Oleh Ustadz Muhammad Arifin Ilham
Di bulan ini, Dzulhijjah, sosok Nabi Ibrahim Alaihis Salam (AS) pasti akan kembali dibicarakan. Itu karena di bulan ini ada dua syariat peribadatan yang tidak terlepas dari sosok agung ini, yaitu pelaksanaan ibadah haji dan kurban. Selain dikenal sebagai salah seorang rasul ulul azmi (yang memiliki keteguhan), beliau juga sering disebut sebagai Khalilullah (kekasih Allah) dan Abul Anbiya (bapaknya para nabi).
Perjalanan hidup manusia termulia setelah Nabi Muhammad SAW ini adalah sebuah perjalanan peneguhan tauhid. Ketaatan dan keimanan luar biasa yang dihadirkan oleh ayah dari dua nabi dengan dua ibu yang berbeda, yaitu Nabi Ismail (dari bunda Hajar) dan Nabi Ishaq (dari bunda Sarah) Alahimus Salam, ini adalah sesuatu yang berat ditunaikan oleh manusia pada umumnya. Sebuah keteladanan yang mesti kita serap dalam kehidupan kita.
Nabi Ibrahim selalu berpijak di atas kebenaran dan tak pernah berpaling meninggalkannya. Posisinya dalam agama sangat tinggi (seorang imam) dan selalu total dalam mengabdi. Beliau pun tak pernah lupa mensyukuri segala nikmat-Nya (QS an-Nahl: 120-121).
Nabi Ibrahim merupakan sosok pembawa panji-panji tauhid. Perjalanan hidupnya sarat dengan dakwah kepada tauhid dan segala liku-likunya (QS al-Mumtahanah: 4-5). Beliau selalu mengajak umatnya kepada jalan Allah serta mencegah mereka dari sikap taklid buta terhadap ajaran sesat nenek moyangnya (QS al-Anbiya: 52-58). Allah SWT memilihnya dan menunjukinya ke jalan lurus serta mengaruniakannya segala kebaikan dunia dan akhirat (QS an-Nahl: 121-122). Bahkan, Allah SWT mengangkatnya sebagai khalil (kekasih). (QS an-Nisa: 125).
Perjalanannya merupakan cermin pendidikan keagamaan yang disampaikan orang tua terhadap anak cucunya (QS al-Baqarah: 132). Bahkan, Nabi Ibrahim AS senantiasa berdoa dan memohon kepada Allah SWT untuk kesalehan anak cucunya (QS Ibrahim: 35 dan 40).

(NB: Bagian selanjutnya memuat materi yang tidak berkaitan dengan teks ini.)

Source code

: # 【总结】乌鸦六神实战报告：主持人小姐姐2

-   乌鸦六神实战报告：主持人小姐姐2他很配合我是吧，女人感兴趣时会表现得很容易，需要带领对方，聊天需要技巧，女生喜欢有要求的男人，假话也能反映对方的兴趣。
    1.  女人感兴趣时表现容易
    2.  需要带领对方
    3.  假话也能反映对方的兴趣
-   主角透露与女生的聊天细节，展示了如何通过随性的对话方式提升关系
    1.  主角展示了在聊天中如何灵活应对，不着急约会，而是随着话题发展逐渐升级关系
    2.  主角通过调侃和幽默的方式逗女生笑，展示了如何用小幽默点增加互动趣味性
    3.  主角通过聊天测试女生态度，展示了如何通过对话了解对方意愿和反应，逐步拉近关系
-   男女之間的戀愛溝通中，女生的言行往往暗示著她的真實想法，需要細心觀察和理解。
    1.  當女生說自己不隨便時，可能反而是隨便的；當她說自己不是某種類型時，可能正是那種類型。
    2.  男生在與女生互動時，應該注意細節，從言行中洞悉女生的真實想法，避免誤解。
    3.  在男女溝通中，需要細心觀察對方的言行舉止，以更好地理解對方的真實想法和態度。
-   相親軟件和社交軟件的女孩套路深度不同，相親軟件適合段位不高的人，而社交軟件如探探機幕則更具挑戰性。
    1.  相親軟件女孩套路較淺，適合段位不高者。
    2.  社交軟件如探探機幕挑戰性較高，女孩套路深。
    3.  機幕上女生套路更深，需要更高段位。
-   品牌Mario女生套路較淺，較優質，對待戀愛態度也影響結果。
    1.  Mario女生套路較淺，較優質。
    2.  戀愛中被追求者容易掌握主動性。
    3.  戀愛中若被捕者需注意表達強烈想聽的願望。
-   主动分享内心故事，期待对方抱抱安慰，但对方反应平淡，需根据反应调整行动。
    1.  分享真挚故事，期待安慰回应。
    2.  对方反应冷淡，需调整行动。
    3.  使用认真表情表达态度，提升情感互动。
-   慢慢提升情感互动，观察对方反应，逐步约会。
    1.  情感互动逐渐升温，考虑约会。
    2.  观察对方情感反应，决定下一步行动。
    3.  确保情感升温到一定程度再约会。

Perjalanan hidupnya juga mengandung pelajaran berharga bagi para anak, karena beliau adalah seorang anak yang amat berbakti kepada kedua orang tuanya dan selalu menyampaikan kebenaran kepada mereka dengan cara yang terbaik (QS Maryam: 42-45). Ketika sang bapak, Azar, sang pembuat patung Tuhan, menyikapinya dengan keras, Nabi Ibrahim tetap santun dan berdoa untuk kebaikan ayahnya (QS Maryam: 47).
Kisah Nabi Ibrahim AS juga mengandung pelajaran berharga bagi seorang ayah kepada anaknya bahwa selalu ada ruang untuk berpendapat atas setiap keputusan sang kepala rumah tangga kepada anak-anaknya. Perintah langsung Allah untuk menyembelih sang anak diberinya ruang berpendapat bagi anaknya (QS as-Saffat: 102).
Perjalanan hidup sang pencetus agama hanif ini adalah juga edukasi berharga bagi para suami istri. Asas membina kehidupan rumah tangga tidak lain di atas keridaan perintah Allah SWT. Hal ini tecermin dari dialog antara Nabi Ibrahim dan istrinya yang bernama Hajar, ketika Nabi Ibrahim membawanya beserta anaknya ke Kota Makkah yang masih tandus dan belum berpenghuni atas perintah Allah SWT. "Apakah Allah yang memerintahkanmu berbuat seperti ini?' Ibrahim menjawab, 'Ya.' Maka (dengan serta-merta), Hajar mengatakan, 'Kalau begitu Dia pasti (Allah) tidak akan menyengsarakan kami'." (Lihat Shahih Bukhari, No 3364).